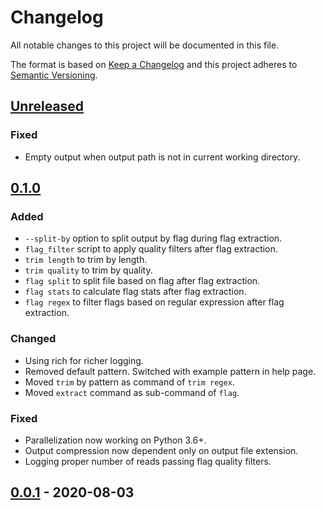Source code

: # Changelog
All notable changes to this project will be documented in this file.

The format is based on [Keep a Changelog](http://keepachangelog.com/en/1.0.0/)
and this project adheres to [Semantic Versioning](http://semver.org/spec/v2.0.0.html).

## [Unreleased]
### Fixed
- Empty output when output path is not in current working directory.

## [0.1.0]
### Added
- `--split-by` option to split output by flag during flag extraction.
- `flag_filter` script to apply quality filters after flag extraction.
- `trim length` to trim by length.
- `trim quality` to trim by quality.
- `flag split` to split file based on flag after flag extraction.
- `flag stats` to calculate flag stats after flag extraction.
- `flag regex` to filter flags based on regular expression after flag extraction.

### Changed
- Using rich for richer logging.
- Removed default pattern. Switched with example pattern in help page.
- Moved `trim` by pattern as command of `trim regex`.
- Moved `extract` command as sub-command of `flag`.

### Fixed
- Parallelization now working on Python 3.6+.
- Output compression now dependent only on output file extension.
- Logging proper number of reads passing flag quality filters.


## [0.0.1] - 2020-08-03

[Unreleased]: https://github.com/ggirelli/fastx-barber  
[0.1.0]: https://github.com/ggirelli/fastx-barber/releases/tag/v0.1.0
[0.0.1]: https://github.com/ggirelli/fastx-barber/releases/tag/v0.0.1
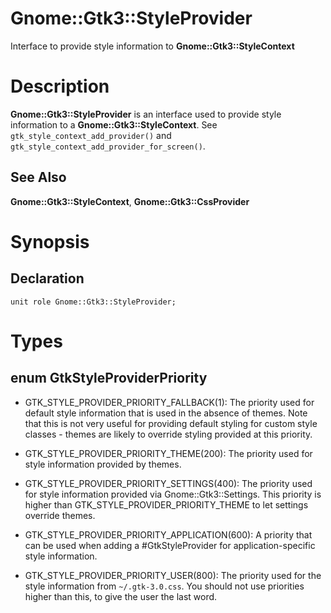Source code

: Gnome::Gtk3::StyleProvider
==========================

Interface to provide style information to **Gnome::Gtk3::StyleContext**

Description
===========

**Gnome::Gtk3::StyleProvider** is an interface used to provide style information to a **Gnome::Gtk3::StyleContext**. See `gtk_style_context_add_provider()` and `gtk_style_context_add_provider_for_screen()`.

See Also
--------

**Gnome::Gtk3::StyleContext**, **Gnome::Gtk3::CssProvider**

Synopsis
========

Declaration
-----------

    unit role Gnome::Gtk3::StyleProvider;

Types
=====

enum GtkStyleProviderPriority
-----------------------------

  * GTK_STYLE_PROVIDER_PRIORITY_FALLBACK(1): The priority used for default style information that is used in the absence of themes. Note that this is not very useful for providing default styling for custom style classes - themes are likely to override styling provided at this priority.

  * GTK_STYLE_PROVIDER_PRIORITY_THEME(200): The priority used for style information provided by themes.

  * GTK_STYLE_PROVIDER_PRIORITY_SETTINGS(400): The priority used for style information provided via Gnome::Gtk3::Settings. This priority is higher than GTK_STYLE_PROVIDER_PRIORITY_THEME to let settings override themes.

  * GTK_STYLE_PROVIDER_PRIORITY_APPLICATION(600): A priority that can be used when adding a #GtkStyleProvider for application-specific style information.

  * GTK_STYLE_PROVIDER_PRIORITY_USER(800): The priority used for the style information from `~/.gtk-3.0.css`. You should not use priorities higher than this, to give the user the last word.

━━━

• _DIRECTIONS FOR THIS TASK_
Starting at the line that has "## [Unreleased]" and ending at the line that has "trim by quality.", please write out the lines above exactly, leaving out all others.

• _ANSWER FOR THIS EXERCISE_
## [Unreleased]
### Fixed
- Empty output when output path is not in current working directory.

## [0.1.0]
### Added
- `--split-by` option to split output by flag during flag extraction.
- `flag_filter` script to apply quality filters after flag extraction.
- `trim length` to trim by length.
- `trim quality` to trim by quality.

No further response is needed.